While in law school, I was defeated in the semi-final round of a moot court competition. The reason for the loss? My outfit. I’d worn a pantsuit and a female judge, who was a judge in real life, also, ridiculed the choice, telling me that no “real lawyer” would ever have worn pants to argue before the U.S. Supreme Court, which was who we were “pretending” to argue before in the competition. The harsh criticism came as a total shock to me and I’ve never forgotten it.
Well, after these many years, I’ve finally been vindicated. In her first argument before the country’s highest court, Solicitor General Elena Kagan, former Dean of Harvard Law School, wore a navy blue pantsuit and light blue blouse. So it seems that my judge was wrong. A woman would and, in fact, did wear pants before the Supreme Court after all. Does this brazen fashion choice signify a coming of age for women in the legal profession?

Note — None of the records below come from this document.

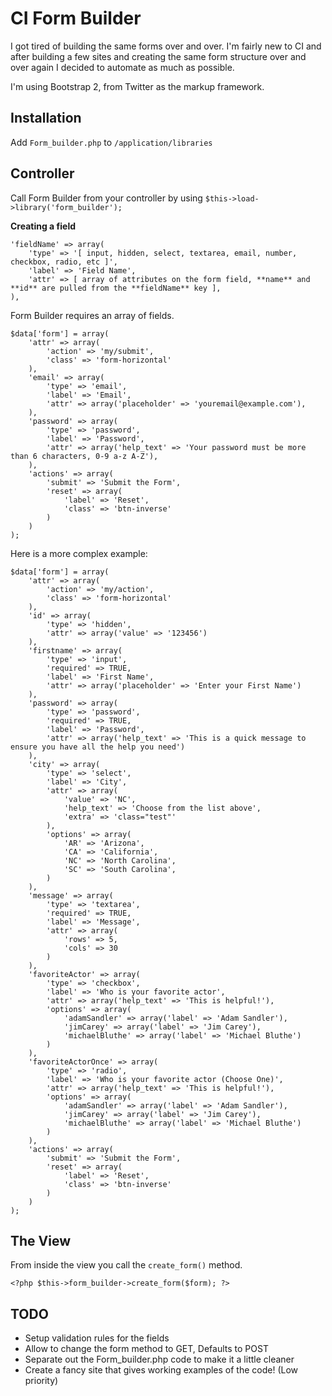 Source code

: CI Form Builder
=================

I got tired of building the same forms over and over. I'm fairly new to CI and after building a few sites and creating the same form structure over and over again I decided to automate as much as possible.

I'm using Bootstrap 2, from Twitter as the markup framework.

Installation
------------

Add `Form_builder.php` to `/application/libraries`

Controller
----------

Call Form Builder from your controller by using `$this->load->library('form_builder');`

**Creating a field**

    'fieldName' => array(
        'type' => '[ input, hidden, select, textarea, email, number, checkbox, radio, etc ]',
        'label' => 'Field Name',
        'attr' => [ array of attributes on the form field, **name** and **id** are pulled from the **fieldName** key ],
    ),

Form Builder requires an array of fields.

    $data['form'] = array(
        'attr' => array(
            'action' => 'my/submit',
            'class' => 'form-horizontal'
        ),
        'email' => array(
            'type' => 'email',
            'label' => 'Email',
            'attr' => array('placeholder' => 'youremail@example.com'),
        ),
        'password' => array(
            'type' => 'password',
            'label' => 'Password',
            'attr' => array('help_text' => 'Your password must be more than 6 characters, 0-9 a-z A-Z'),
        ),
        'actions' => array(
            'submit' => 'Submit the Form',
            'reset' => array(
                'label' => 'Reset',
                'class' => 'btn-inverse'
            )
        )
    );

Here is a more complex example:

    $data['form'] = array(
        'attr' => array(
            'action' => 'my/action',
            'class' => 'form-horizontal'
        ),
        'id' => array(
            'type' => 'hidden',
            'attr' => array('value' => '123456')
        ),
        'firstname' => array(
            'type' => 'input',
            'required' => TRUE,
            'label' => 'First Name',
            'attr' => array('placeholder' => 'Enter your First Name')
        ),
        'password' => array(
            'type' => 'password',
            'required' => TRUE,
            'label' => 'Password',
            'attr' => array('help_text' => 'This is a quick message to ensure you have all the help you need')
        ),
        'city' => array(
            'type' => 'select',
            'label' => 'City',
            'attr' => array(
                'value' => 'NC',
                'help_text' => 'Choose from the list above',
                'extra' => 'class="test"'
            ),
            'options' => array(
                'AR' => 'Arizona',
                'CA' => 'California',
                'NC' => 'North Carolina',
                'SC' => 'South Carolina',
            )   
        ),
        'message' => array(
            'type' => 'textarea',
            'required' => TRUE,
            'label' => 'Message',
            'attr' => array(
                'rows' => 5,
                'cols' => 30
            )
        ),
        'favoriteActor' => array(
            'type' => 'checkbox',
            'label' => 'Who is your favorite actor',
            'attr' => array('help_text' => 'This is helpful!'),
            'options' => array(
                'adamSandler' => array('label' => 'Adam Sandler'),
                'jimCarey' => array('label' => 'Jim Carey'),
                'michaelBluthe' => array('label' => 'Michael Bluthe')
            )
        ),
        'favoriteActorOnce' => array(
            'type' => 'radio',
            'label' => 'Who is your favorite actor (Choose One)',
            'attr' => array('help_text' => 'This is helpful!'),
            'options' => array(
                'adamSandler' => array('label' => 'Adam Sandler'),
                'jimCarey' => array('label' => 'Jim Carey'),
                'michaelBluthe' => array('label' => 'Michael Bluthe')
            )
        ),
        'actions' => array(
            'submit' => 'Submit the Form',
            'reset' => array(
                'label' => 'Reset',
                'class' => 'btn-inverse'
            )
        )
    );

The View
--------

From inside the view you call the `create_form()` method.

    <?php $this->form_builder->create_form($form); ?>


TODO
----

* Setup validation rules for the fields
* Allow to change the form method to GET, Defaults to POST
* Separate out the Form_builder.php code to make it a little cleaner
* Create a fancy site that gives working examples of the code! (Low priority)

It would have been a far more remarkable silent victory but for the fact that it wasn’t silent at all. Kagan’s choice was all over the legal newsboards. Above The Law ran a story detailing the choice and discussing the outfit at length. The fact that her clothing garnered so much attention lessened the potentially important impact of what was surely a high point in Kagan’s legal legacy. Had the media not found it so remarkable, Kagan’s pantsuit choice may have been a much more significant symbol of how far women have come in our profession. But, by spotlighting it as a key point of interest, the news stories just reminds us that our fashion choices do matter–at least to the interested public.
Nonetheless, the fact that Kagan was not dissuaded in her selection by the media’s interest does give me a great deal of satisfaction. Would I follow Kagan’s lead? I’d like to think so but I dare not speculate. After all, an attorney with Kagan’s pedigree has plenty of reasons to be as confident as she was–she’s got the legal acumen to back up any outfit she “dares” to wear.